Two other main issues could have been addressed in the gracious Speech and were omitted. One is the issue of obtaining a diagnosis. The reaffirmed commitment to invest £2.3 billion to increase diagnostic activity, with ambitions to roll out up to 160 community diagnostic centres, is obviously to be welcomed. However, this must include a specific commitment to improve dementia diagnoses. These are currently at a five-year low, with more than 30,000 additional people now living in England not formally diagnosed. The Alzheimer’s Society estimates that it would take four years to clear the current backlog without extra help. There are national strategies to deal with the backlog in elective care and cancer diagnosis, but nothing to fund or plan to deal with the specific backlog for Alzheimer’s. It will not go away on its own.
Memory assessment services are vastly overstretched due to the pandemic. This is largely caused by workforce pressures. Individuals are being referred to services, but the services cannot deal with referrals at the same rate. Memory services are seeing people come to them with much more advanced symptoms than previously. Just £70 million would allow the NHS to address the backlog in secondary care while making allowance for increasing primary care costs. Up to 65% of emergency hospital admissions for people living with dementia could be avoided if they had the right support.

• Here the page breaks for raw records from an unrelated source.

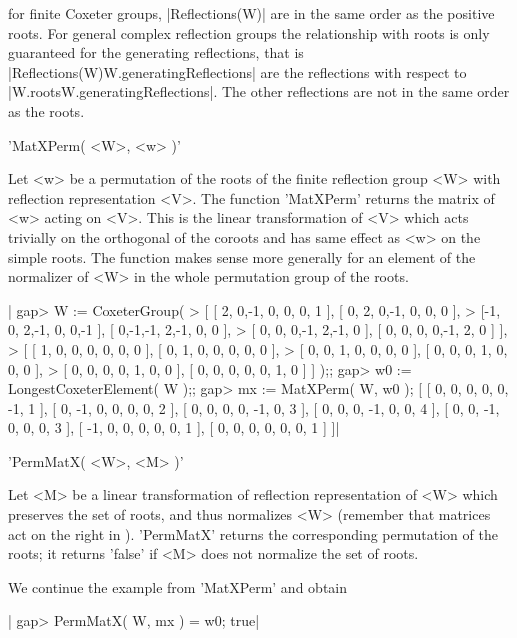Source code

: for  finite Coxeter groups,  |Reflections(W)| are in  the same order as the
positive roots. For general complex reflection groups the relationship with
roots   is  only  guaranteed  for   the  generating  reflections,  that  is
|Reflections(W){W.generatingReflections}|  are the reflections with respect
to |W.roots{W.generatingReflections}|. The other reflections are not in the
same order as the roots.


'MatXPerm( <W>, <w> )'

Let  <w> be a permutation  of the roots of  the finite reflection group <W>
with  reflection representation  <V>. The  function 'MatXPerm'  returns the
matrix of <w> acting on <V>. This is the linear transformation of <V> which
acts  trivially on the orthogonal of the coroots and has same effect as <w>
on the simple roots. The function makes sense more generally for an element
of the normalizer of <W> in the whole permutation group of the roots.

|    gap> W := CoxeterGroup(
    > [ [ 2, 0,-1, 0, 0, 0, 1 ], [ 0, 2, 0,-1, 0, 0, 0 ],
    >   [-1, 0, 2,-1, 0, 0,-1 ], [ 0,-1,-1, 2,-1, 0, 0 ],
    >   [ 0, 0, 0,-1, 2,-1, 0 ], [ 0, 0, 0, 0,-1, 2, 0 ] ],
    > [ [ 1, 0, 0, 0, 0, 0, 0 ], [ 0, 1, 0, 0, 0, 0, 0 ],
    >   [ 0, 0, 1, 0, 0, 0, 0 ], [ 0, 0, 0, 1, 0, 0, 0 ],
    >   [ 0, 0, 0, 0, 1, 0, 0 ], [ 0, 0, 0, 0, 0, 1, 0 ] ] );;
    gap> w0 := LongestCoxeterElement( W );;
    gap> mx := MatXPerm( W, w0 );
    [ [ 0, 0, 0, 0, 0, -1, 1 ], [ 0, -1, 0, 0, 0, 0, 2 ],
      [ 0, 0, 0, 0, -1, 0, 3 ], [ 0, 0, 0, -1, 0, 0, 4 ],
      [ 0, 0, -1, 0, 0, 0, 3 ], [ -1, 0, 0, 0, 0, 0, 1 ],
      [ 0, 0, 0, 0, 0, 0, 1 ] ]|


'PermMatX( <W>, <M> )'

Let <M> be  a linear transformation of reflection  representation of <W>
which  preserves the  set of  roots, and  thus normalizes  <W> (remember
that  matrices  act on  the  right in  {\GAP}). 'PermMatX'  returns  the
corresponding permutation of  the roots; it returns 'false'  if <M> does
not normalize the set of roots.

We continue the example from 'MatXPerm' and obtain\:

|    gap> PermMatX( W, mx ) = w0;
    true|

The individual patient could then become more actively involved in personal decisions, including healthcare. They could use treatments more effectively, focus on what is important and make empowering choices. They could take advantage of resources and help advance research, perhaps by joining clinical trials. With more than 150 such programmes worldwide currently examining potential dementia treatments, it is more pressing than ever that we can identify suitable participants.
This brings us to the third issue: research and the development of new drugs. The Government need to deliver on their manifesto commitment and fund the dementia moonshot as soon as possible. As a scientist on the front line of research, I was saddened to see no mention of this in the gracious Speech, but such funding is urgently needed to deliver on our ambitions for dementia research and, crucially, to deliver new treatments. In parallel to increased research funding, the forthcoming national dementia strategy must set out a bold and ambitious approach from government to create new momentum and help push us over the finish line to the first wave of new treatments.
For example, Alzheimer’s Research UK is leading calls for the Government to apply lessons learned from the Covid-19 Vaccine Taskforce by establishing a dementia medicines task force. The task force would act as a catalyst to accelerate the development of new treatments. It would harness the existing strengths and leading initiatives in the UK, minimising gaps and tackling any duplication in current approaches. The goal would be to ensure that new treatments reach those who need them as soon as possible. It would drive progress in research and speed up clinical trials, as set out in the dementia moonshot manifesto. This would ultimately benefit current patients, while also creating a powerful offering for global life science investment.
Any one of us here could succumb to Alzheimer’s, and a significant number of us are likely to do so. It is one of the biggest health challenges we face, and as such it cannot, as it was in the gracious Speech, be ignored.